**Task**
Working from the entries below, count every line that includes the word "seed". Return the figure alone.

Data extracted from a collection
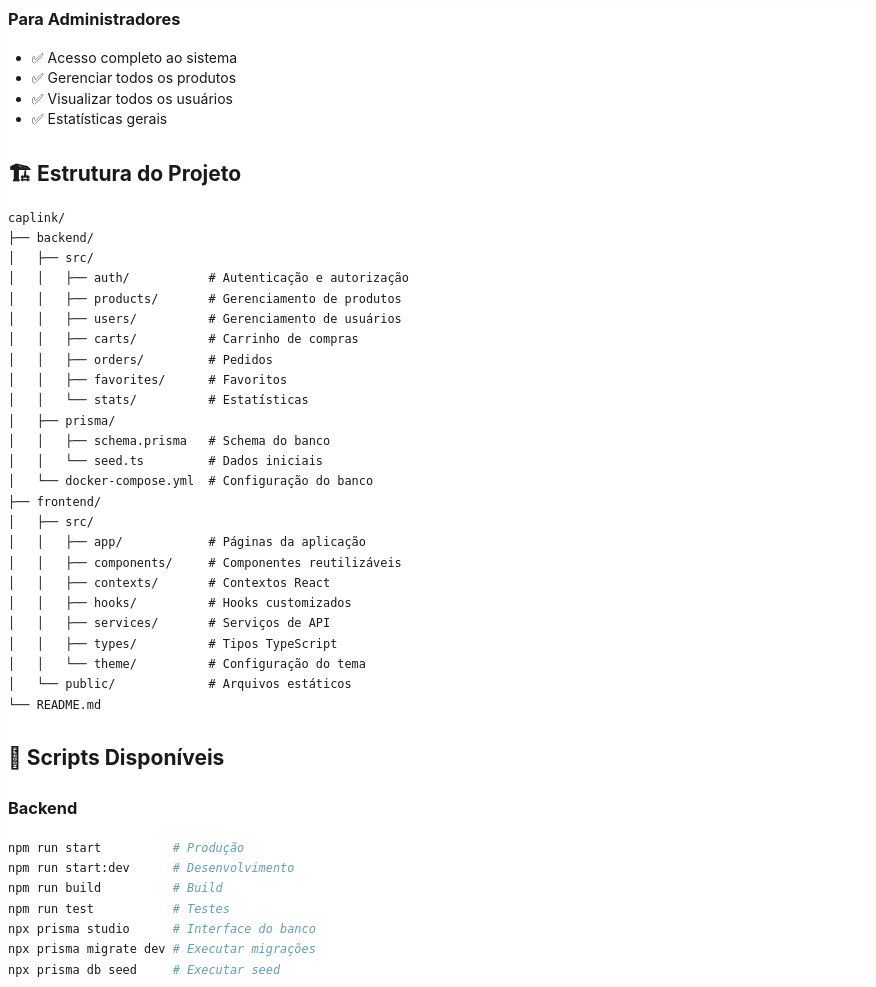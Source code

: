 ### Para Administradores

- ✅ Acesso completo ao sistema
- ✅ Gerenciar todos os produtos
- ✅ Visualizar todos os usuários
- ✅ Estatísticas gerais

## 🏗️ Estrutura do Projeto

```
caplink/
├── backend/
│   ├── src/
│   │   ├── auth/           # Autenticação e autorização
│   │   ├── products/       # Gerenciamento de produtos
│   │   ├── users/          # Gerenciamento de usuários
│   │   ├── carts/          # Carrinho de compras
│   │   ├── orders/         # Pedidos
│   │   ├── favorites/      # Favoritos
│   │   └── stats/          # Estatísticas
│   ├── prisma/
│   │   ├── schema.prisma   # Schema do banco
│   │   └── seed.ts         # Dados iniciais
│   └── docker-compose.yml  # Configuração do banco
├── frontend/
│   ├── src/
│   │   ├── app/            # Páginas da aplicação
│   │   ├── components/     # Componentes reutilizáveis
│   │   ├── contexts/       # Contextos React
│   │   ├── hooks/          # Hooks customizados
│   │   ├── services/       # Serviços de API
│   │   ├── types/          # Tipos TypeScript
│   │   └── theme/          # Configuração do tema
│   └── public/             # Arquivos estáticos
└── README.md
```

## 🔧 Scripts Disponíveis

### Backend

```bash
npm run start          # Produção
npm run start:dev      # Desenvolvimento
npm run build          # Build
npm run test           # Testes
npx prisma studio      # Interface do banco
npx prisma migrate dev # Executar migrações
npx prisma db seed     # Executar seed
```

**Response box**
2